Nearly three and a half million Puerto Ricans are suffering from the worst hurricane to hit the Island in eighty nine years. And I know this because when I was a child my father would tell me about the hurricanes he had survived as we prepared for another one.
In 1928, San Felipe Segundo, a category 5 storm, hit Ponce, the second largest town in the southern part of the island, where he lived with his family. They had to flee their house by the beach and his father rowed them in a small dingy to reach the public shelter as objects flew above them. San Felipe left five hundred thousand people homeless and caused fifty million dollars’ worth of damages.
San Felipe moved from the southeast across the whole island to exit through the northwest, the same path that Hurricane María took this September twentieth, with winds of 155 miles per hour and more than twenty inches of rain.
Officials in Puerto Rico describe the aftermath as “apocalyptic.” At least fifteen people are confirmed dead.
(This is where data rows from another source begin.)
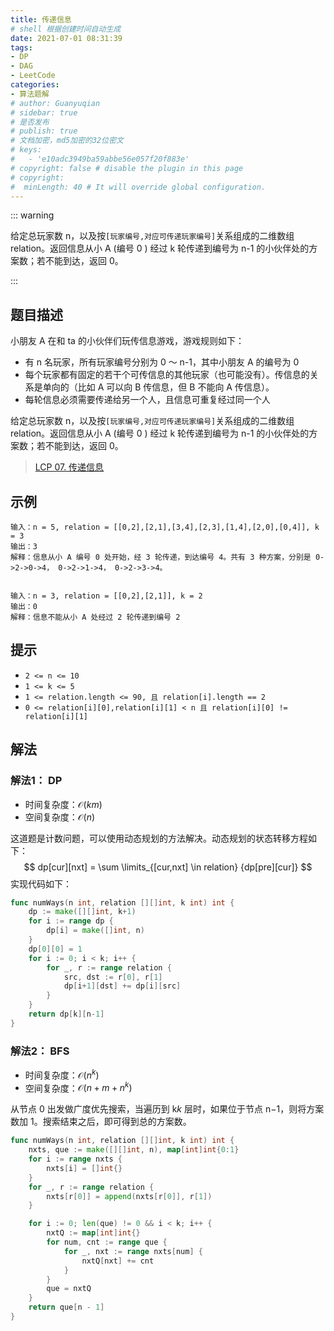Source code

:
 ```yaml
---
title: 传递信息
# shell 根据创建时间自动生成
date: 2021-07-01 08:31:39
tags:
- DP
- DAG
- LeetCode
categories:
- 算法题解
# author: Guanyuqian
# sidebar: true
# 是否发布
# publish: true
# 文档加密，md5加密的32位密文
# keys:
# 	- 'e10adc3949ba59abbe56e057f20f883e'
# copyright: false # disable the plugin in this page 
# copyright:
#  minLength: 40 # It will override global configuration. 
---
```


::: warning

给定总玩家数 n，以及按` [玩家编号,对应可传递玩家编号] `关系组成的二维数组 relation。返回信息从小 A (编号 0 ) 经过 k 轮传递到编号为 n-1 的小伙伴处的方案数；若不能到达，返回 0。

:::

<!-- more -->

## 题目描述

小朋友 A 在和 ta 的小伙伴们玩传信息游戏，游戏规则如下：

- 有 n 名玩家，所有玩家编号分别为 0 ～ n-1，其中小朋友 A 的编号为 0
- 每个玩家都有固定的若干个可传信息的其他玩家（也可能没有）。传信息的关系是单向的（比如 A 可以向 B 传信息，但 B 不能向 A 传信息）。
- 每轮信息必须需要传递给另一个人，且信息可重复经过同一个人

给定总玩家数 n，以及按` [玩家编号,对应可传递玩家编号] `关系组成的二维数组 relation。返回信息从小 A (编号 0 ) 经过 k 轮传递到编号为 n-1 的小伙伴处的方案数；若不能到达，返回 0。

> [LCP 07. 传递信息](https://leetcode-cn.com/problems/chuan-di-xin-xi/)



## 示例

```
输入：n = 5, relation = [[0,2],[2,1],[3,4],[2,3],[1,4],[2,0],[0,4]], k = 3
输出：3
解释：信息从小 A 编号 0 处开始，经 3 轮传递，到达编号 4。共有 3 种方案，分别是 0->2->0->4， 0->2->1->4， 0->2->3->4。


输入：n = 3, relation = [[0,2],[2,1]], k = 2
输出：0
解释：信息不能从小 A 处经过 2 轮传递到编号 2
```



## 提示

- `2 <= n <= 10`
- `1 <= k <= 5`
- `1 <= relation.length <= 90, 且 relation[i].length == 2`
- `0 <= relation[i][0],relation[i][1] < n 且 relation[i][0] != relation[i][1]`



## 解法

### 解法1： DP

- 时间复杂度：$\mathcal{O}(km)$
- 空间复杂度：$\mathcal{O}(n)$

这道题是计数问题，可以使用动态规划的方法解决。动态规划的状态转移方程如下：
$$
dp[cur][nxt] = \sum \limits_{[cur,nxt] \in relation} {dp[pre][cur]}
$$
实现代码如下：

```go
func numWays(n int, relation [][]int, k int) int {
    dp := make([][]int, k+1)
    for i := range dp {
        dp[i] = make([]int, n)
    }
    dp[0][0] = 1
    for i := 0; i < k; i++ {
        for _, r := range relation {
            src, dst := r[0], r[1]
            dp[i+1][dst] += dp[i][src]
        }
    }
    return dp[k][n-1]
}
```



### 解法2： BFS

- 时间复杂度：$\mathcal{O}(n^k)$
- 空间复杂度：$\mathcal{O}(n+m+n^k)$

从节点 0 出发做广度优先搜索，当遍历到 k*k* 层时，如果位于节点 n−1，则将方案数加 1。搜索结束之后，即可得到总的方案数。


```go
func numWays(n int, relation [][]int, k int) int {
    nxts, que := make([][]int, n), map[int]int{0:1}
    for i := range nxts {
        nxts[i] = []int{}
    }
    for _, r := range relation {
        nxts[r[0]] = append(nxts[r[0]], r[1])
    }

    for i := 0; len(que) != 0 && i < k; i++ {
        nxtQ := map[int]int{}
        for num, cnt := range que {
            for _, nxt := range nxts[num] {
                nxtQ[nxt] += cnt
            }
        }
        que = nxtQ
    }
    return que[n - 1]
}
```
And there’s almost no cellphone coverage, no running water and no power. Without communication, millions, including leaders, first responders and whole families, have been cut off from the world and from one another. Many roads are washed away and others are blocked by debris, creating more isolation. The current estimate in damages is at twenty billion dollars. And a few days after the storm, seventy thousand people were evacuated from their homes because of concerns that the Guajataca damn in the northwest may collapse.
Hurricanes were part of my childhood, but I can’t imagine the devastation of this one. Governor Roselló calls it “Unprecedented,” as he calls for aid from Congress, the president and the rest of the country.
I hope we don’t treat this catastrophe as a typical news cycle where attention shifts elsewhere after a few days. The five million Puerto Ricans living in the US mainland are mobilizing to help and so should we all. The road to recovery for Puerto Ricans will be measured in months and years and we need to stand with them for the duration.